EU: New European Union members said yesterday they would tighten controls on the bloc's new eastern frontier and called for a special fund in the next EU budget to help them combat crime and terrorism threats.
Poland, Lithuania, Latvia, Estonia, Slovakia, Slovenia and Hungary all became EU outposts on May 1st and together are responsible for protection of more than 2,270 miles of the EU's eastern and southern border.
"We all share the same challenges, fighting organised crime, illegal migration and terror threats, and we plan to closely co-operate on these," the Polish Deputy Interior Minister, Mr Pawel Dakowski, said after a working meeting of interior officials from the seven new EU members and Finland.
"We also agreed to jointly seek a creation of a border fund in the 2007-2013 budget, sharing the opinion that now is the time to talk about a plan to finance the EU's external borders from 2007 onwards," Mr Dakowski said.
Although passport controls continue at border crossings between the old and new members, routine customs checks ceased on May 1st, raising worries that any slippage at the new external border could mean trouble for the entire bloc.
The newcomers have received three-year EU funding to improve their often decrepit border infrastructure and security systems.

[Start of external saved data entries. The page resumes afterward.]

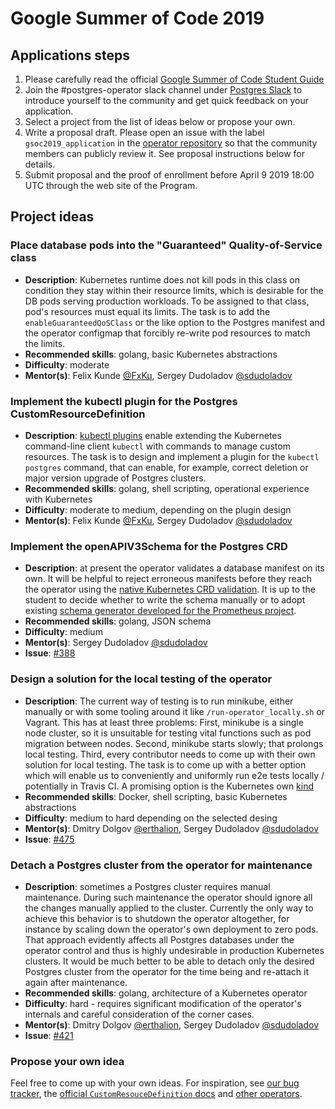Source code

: <h1>Google Summer of Code 2019</h1>

## Applications steps

1. Please carefully read the official [Google Summer of Code Student Guide](https://google.github.io/gsocguides/student/)
2. Join the #postgres-operator slack channel under [Postgres Slack](https://postgres-slack.herokuapp.com) to introduce yourself to the community and get quick feedback on your application.
3. Select a project from the list of ideas below or propose your own.
4. Write a proposal draft.  Please open an issue with the label `gsoc2019_application` in the [operator repository](https://github.com/zalando/postgres-operator/issues)  so that the community members can publicly review it. See proposal instructions below for details.
5. Submit proposal and the proof of enrollment before April 9 2019 18:00 UTC through the web site of the Program.

## Project ideas


### Place database pods into the "Guaranteed" Quality-of-Service class

* **Description**: Kubernetes runtime does not kill pods in this class on condition they stay within their resource limits, which is desirable for the DB pods serving production workloads.  To be assigned to that class, pod's resources must equal its limits. The task is to add the `enableGuaranteedQoSClass` or the like option to the Postgres manifest and the operator configmap that forcibly re-write pod resources to match the limits.
* **Recommended skills**: golang, basic Kubernetes abstractions
* **Difficulty**: moderate
* **Mentor(s)**:  Felix Kunde [@FxKu](https://github.com/fxku), Sergey Dudoladov [@sdudoladov](https://github.com/sdudoladov)

### Implement the kubectl plugin for the Postgres CustomResourceDefinition

* **Description**: [kubectl plugins](https://kubernetes.io/docs/tasks/extend-kubectl/kubectl-plugins/) enable extending the Kubernetes command-line client `kubectl`  with commands to manage custom resources. The task is to design and implement a plugin for the `kubectl postgres` command,
that can enable, for example, correct deletion or major version upgrade of Postgres clusters.
* **Recommended skills**: golang, shell scripting, operational experience with Kubernetes
* **Difficulty**: moderate to medium, depending on the plugin design
* **Mentor(s)**:  Felix Kunde [@FxKu](https://github.com/fxku), Sergey Dudoladov [@sdudoladov](https://github.com/sdudoladov)

### Implement the openAPIV3Schema for the Postgres CRD

* **Description**: at present the operator validates a database manifest on its own.
It will be helpful to reject erroneous manifests before they reach the operator using the [native Kubernetes CRD validation](https://kubernetes.io/docs/tasks/access-kubernetes-api/custom-resources/custom-resource-definitions/#validation). It is up to the student to decide whether to write the schema manually or to adopt existing [schema generator developed for the Prometheus project](https://github.com/ant31/crd-validation).
* **Recommended skills**: golang, JSON schema
* **Difficulty**: medium
* **Mentor(s)**: Sergey Dudoladov [@sdudoladov](https://github.com/sdudoladov)
* **Issue**: [#388](https://github.com/zalando/postgres-operator/issues/388)

###  Design a solution for the local testing of the operator

* **Description**: The current way of testing is to run minikube, either manually or with some tooling around it like `/run-operator_locally.sh` or Vagrant. This has at least three problems:
First, minikube is a single node cluster, so it is unsuitable for testing vital functions such as pod migration between nodes. Second, minikube starts slowly; that prolongs local testing.
Third, every contributor  needs to come up with their own solution for local testing. The task is to come up with a better option which will enable us to conveniently and uniformly  run e2e tests locally / potentially in Travis CI.
A promising option is the Kubernetes own [kind](https://github.com/kubernetes-sigs/kind)  
* **Recommended skills**: Docker, shell scripting, basic Kubernetes abstractions
* **Difficulty**: medium to hard depending on the selected desing
* **Mentor(s)**: Dmitry Dolgov [@erthalion](https://github.com/erthalion), Sergey Dudoladov [@sdudoladov](https://github.com/sdudoladov)
* **Issue**: [#475](https://github.com/zalando/postgres-operator/issues/475)

### Detach a Postgres cluster from the operator for maintenance

* **Description**: sometimes a Postgres cluster requires manual maintenance. During such maintenance the operator should ignore all the changes manually applied to the cluster.
  Currently the only way to achieve this behavior is to shutdown the operator altogether, for instance by scaling down the operator's own deployment to zero pods. That approach evidently affects all Postgres databases under the operator control and thus is highly undesirable in production Kubernetes clusters. It would be much better to be able to detach only the desired Postgres cluster from the operator for the time being and re-attach it again after maintenance.
* **Recommended skills**: golang, architecture of a Kubernetes operator
* **Difficulty**: hard - requires significant modification of the operator's internals and careful consideration of the corner cases.
* **Mentor(s)**: Dmitry Dolgov [@erthalion](https://github.com/erthalion), Sergey Dudoladov [@sdudoladov](https://github.com/sdudoladov)
* **Issue**: [#421](https://github.com/zalando/postgres-operator/issues/421)

### Propose your own idea

Feel free to come up with your own ideas.  For inspiration,
see [our bug tracker](https://github.com/zalando/postgres-operator/issues),
the [official `CustomResouceDefinition` docs](https://kubernetes.io/docs/tasks/access-kubernetes-api/custom-resources/custom-resource-definitions/)
and [other operators](https://github.com/operator-framework/awesome-operators).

But they also want to seek a guarantee they will not be cut off from EU funds in 2007, when they all plan to join the EU's borderless zone created by the Schengen agreement, Mr Dakowski said.
"All the funds we get now we use for new investments," he said.
The eight countries said they would seek better intelligence-sharing, particularly in the face of global terror threats.
After the Madrid bombings in March, EU leaders called on their security services to increase co-operation. They will review the bloc's counterterrorism efforts at a summit in Brussels on June 17th-18th.